The task
Write every record below out exactly; no images.

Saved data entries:
=== Section Start ===
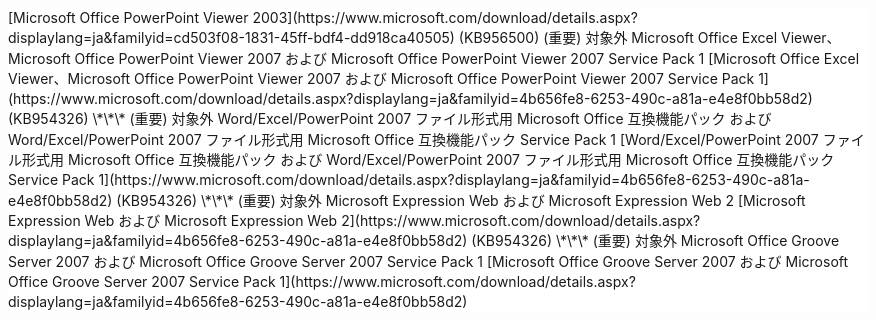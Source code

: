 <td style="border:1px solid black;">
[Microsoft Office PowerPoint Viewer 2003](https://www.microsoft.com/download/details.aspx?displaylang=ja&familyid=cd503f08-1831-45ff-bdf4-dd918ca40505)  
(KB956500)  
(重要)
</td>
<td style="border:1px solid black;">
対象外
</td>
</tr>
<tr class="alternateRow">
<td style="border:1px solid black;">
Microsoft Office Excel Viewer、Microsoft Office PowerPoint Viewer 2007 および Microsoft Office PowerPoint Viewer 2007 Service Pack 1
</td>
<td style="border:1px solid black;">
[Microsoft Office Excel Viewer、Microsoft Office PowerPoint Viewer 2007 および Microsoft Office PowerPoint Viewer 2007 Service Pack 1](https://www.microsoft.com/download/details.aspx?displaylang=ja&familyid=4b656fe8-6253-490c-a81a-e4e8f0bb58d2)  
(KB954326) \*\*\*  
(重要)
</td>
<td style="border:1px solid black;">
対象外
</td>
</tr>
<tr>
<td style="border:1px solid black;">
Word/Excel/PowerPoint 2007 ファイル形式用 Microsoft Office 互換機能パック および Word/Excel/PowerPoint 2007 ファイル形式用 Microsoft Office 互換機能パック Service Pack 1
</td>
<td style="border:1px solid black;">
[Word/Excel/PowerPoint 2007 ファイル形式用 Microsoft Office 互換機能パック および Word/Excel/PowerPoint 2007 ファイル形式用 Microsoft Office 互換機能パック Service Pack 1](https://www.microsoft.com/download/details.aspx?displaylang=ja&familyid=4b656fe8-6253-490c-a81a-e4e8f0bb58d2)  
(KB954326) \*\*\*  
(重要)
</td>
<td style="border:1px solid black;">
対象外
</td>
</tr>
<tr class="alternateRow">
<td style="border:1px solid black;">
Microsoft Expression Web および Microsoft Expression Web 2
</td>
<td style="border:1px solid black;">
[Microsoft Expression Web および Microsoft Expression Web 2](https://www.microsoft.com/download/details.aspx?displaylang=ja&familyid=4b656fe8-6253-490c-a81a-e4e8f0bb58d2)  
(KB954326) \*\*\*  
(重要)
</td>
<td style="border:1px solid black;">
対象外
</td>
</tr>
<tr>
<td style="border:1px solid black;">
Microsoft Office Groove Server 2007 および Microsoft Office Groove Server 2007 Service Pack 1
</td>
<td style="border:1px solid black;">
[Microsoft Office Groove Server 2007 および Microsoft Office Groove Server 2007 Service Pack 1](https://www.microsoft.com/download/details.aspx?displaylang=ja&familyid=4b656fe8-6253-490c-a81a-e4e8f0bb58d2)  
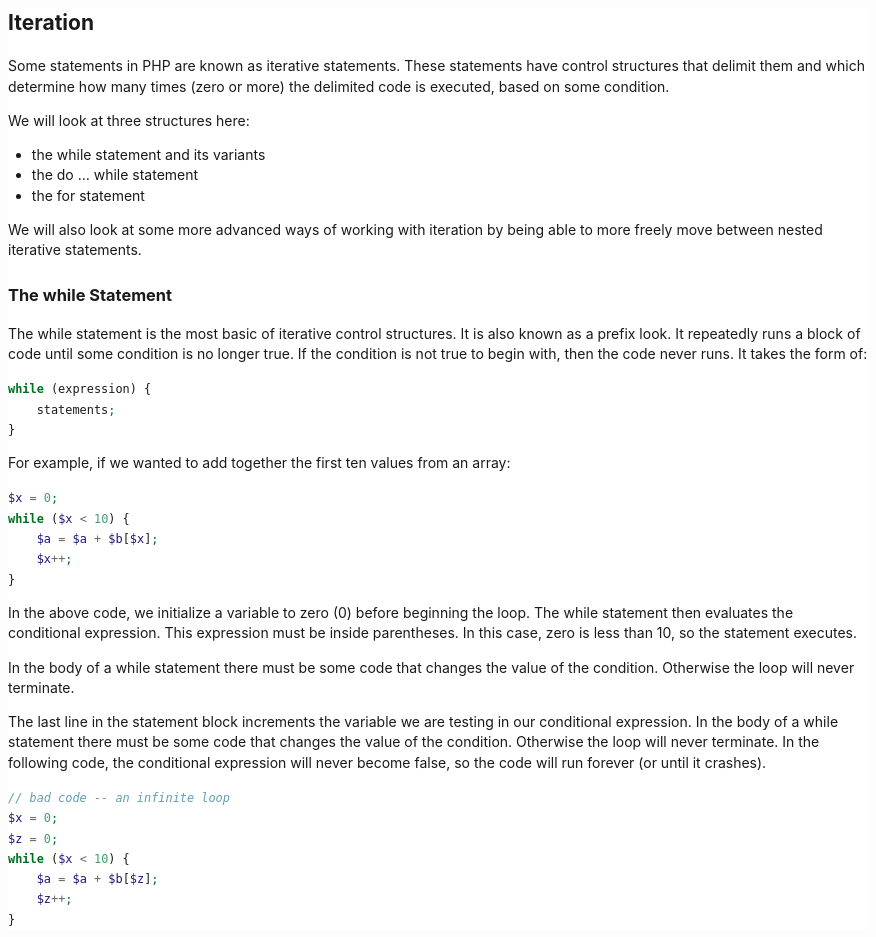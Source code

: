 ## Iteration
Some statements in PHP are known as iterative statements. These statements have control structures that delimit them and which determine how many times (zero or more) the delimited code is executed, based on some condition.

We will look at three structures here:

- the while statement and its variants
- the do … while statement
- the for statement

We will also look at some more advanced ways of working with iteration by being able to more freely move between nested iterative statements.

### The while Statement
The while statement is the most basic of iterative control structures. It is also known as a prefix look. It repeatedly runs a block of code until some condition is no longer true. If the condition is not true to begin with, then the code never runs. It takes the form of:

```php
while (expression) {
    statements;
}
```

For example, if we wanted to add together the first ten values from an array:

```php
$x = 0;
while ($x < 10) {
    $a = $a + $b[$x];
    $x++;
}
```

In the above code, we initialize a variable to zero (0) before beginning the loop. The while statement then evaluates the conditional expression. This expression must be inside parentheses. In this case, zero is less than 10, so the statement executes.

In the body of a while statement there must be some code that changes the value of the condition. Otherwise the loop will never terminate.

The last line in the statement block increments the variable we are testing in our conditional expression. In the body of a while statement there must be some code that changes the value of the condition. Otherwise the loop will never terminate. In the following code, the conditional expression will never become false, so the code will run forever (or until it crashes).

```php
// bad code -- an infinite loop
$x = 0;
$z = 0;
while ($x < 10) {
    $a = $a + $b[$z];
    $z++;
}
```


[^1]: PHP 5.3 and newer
=== Section End ===
Completed task
Source code

: <td style="border:1px solid black;">
[Microsoft Office PowerPoint Viewer 2003](https://www.microsoft.com/download/details.aspx?displaylang=ja&familyid=cd503f08-1831-45ff-bdf4-dd918ca40505)  
(KB956500)  
(重要)
</td>
<td style="border:1px solid black;">
対象外
</td>
</tr>
<tr class="alternateRow">
<td style="border:1px solid black;">
Microsoft Office Excel Viewer、Microsoft Office PowerPoint Viewer 2007 および Microsoft Office PowerPoint Viewer 2007 Service Pack 1
</td>
<td style="border:1px solid black;">
[Microsoft Office Excel Viewer、Microsoft Office PowerPoint Viewer 2007 および Microsoft Office PowerPoint Viewer 2007 Service Pack 1](https://www.microsoft.com/download/details.aspx?displaylang=ja&familyid=4b656fe8-6253-490c-a81a-e4e8f0bb58d2)  
(KB954326) \*\*\*  
(重要)
</td>
<td style="border:1px solid black;">
対象外
</td>
</tr>
<tr>
<td style="border:1px solid black;">
Word/Excel/PowerPoint 2007 ファイル形式用 Microsoft Office 互換機能パック および Word/Excel/PowerPoint 2007 ファイル形式用 Microsoft Office 互換機能パック Service Pack 1
</td>
<td style="border:1px solid black;">
[Word/Excel/PowerPoint 2007 ファイル形式用 Microsoft Office 互換機能パック および Word/Excel/PowerPoint 2007 ファイル形式用 Microsoft Office 互換機能パック Service Pack 1](https://www.microsoft.com/download/details.aspx?displaylang=ja&familyid=4b656fe8-6253-490c-a81a-e4e8f0bb58d2)  
(KB954326) \*\*\*  
(重要)
</td>
<td style="border:1px solid black;">
対象外
</td>
</tr>
<tr class="alternateRow">
<td style="border:1px solid black;">
Microsoft Expression Web および Microsoft Expression Web 2
</td>
<td style="border:1px solid black;">
[Microsoft Expression Web および Microsoft Expression Web 2](https://www.microsoft.com/download/details.aspx?displaylang=ja&familyid=4b656fe8-6253-490c-a81a-e4e8f0bb58d2)  
(KB954326) \*\*\*  
(重要)
</td>
<td style="border:1px solid black;">
対象外
</td>
</tr>
<tr>
<td style="border:1px solid black;">
Microsoft Office Groove Server 2007 および Microsoft Office Groove Server 2007 Service Pack 1
</td>
<td style="border:1px solid black;">
[Microsoft Office Groove Server 2007 および Microsoft Office Groove Server 2007 Service Pack 1](https://www.microsoft.com/download/details.aspx?displaylang=ja&familyid=4b656fe8-6253-490c-a81a-e4e8f0bb58d2)  
Source code

: ## Iteration
Some statements in PHP are known as iterative statements. These statements have control structures that delimit them and which determine how many times (zero or more) the delimited code is executed, based on some condition.

We will look at three structures here:

- the while statement and its variants
- the do … while statement
- the for statement

We will also look at some more advanced ways of working with iteration by being able to more freely move between nested iterative statements.

### The while Statement
The while statement is the most basic of iterative control structures. It is also known as a prefix look. It repeatedly runs a block of code until some condition is no longer true. If the condition is not true to begin with, then the code never runs. It takes the form of:

```php
while (expression) {
    statements;
}
```

For example, if we wanted to add together the first ten values from an array:

```php
$x = 0;
while ($x < 10) {
    $a = $a + $b[$x];
    $x++;
}
```

In the above code, we initialize a variable to zero (0) before beginning the loop. The while statement then evaluates the conditional expression. This expression must be inside parentheses. In this case, zero is less than 10, so the statement executes.

In the body of a while statement there must be some code that changes the value of the condition. Otherwise the loop will never terminate.

The last line in the statement block increments the variable we are testing in our conditional expression. In the body of a while statement there must be some code that changes the value of the condition. Otherwise the loop will never terminate. In the following code, the conditional expression will never become false, so the code will run forever (or until it crashes).

```php
// bad code -- an infinite loop
$x = 0;
$z = 0;
while ($x < 10) {
    $a = $a + $b[$z];
    $z++;
}
```


[^1]: PHP 5.3 and newer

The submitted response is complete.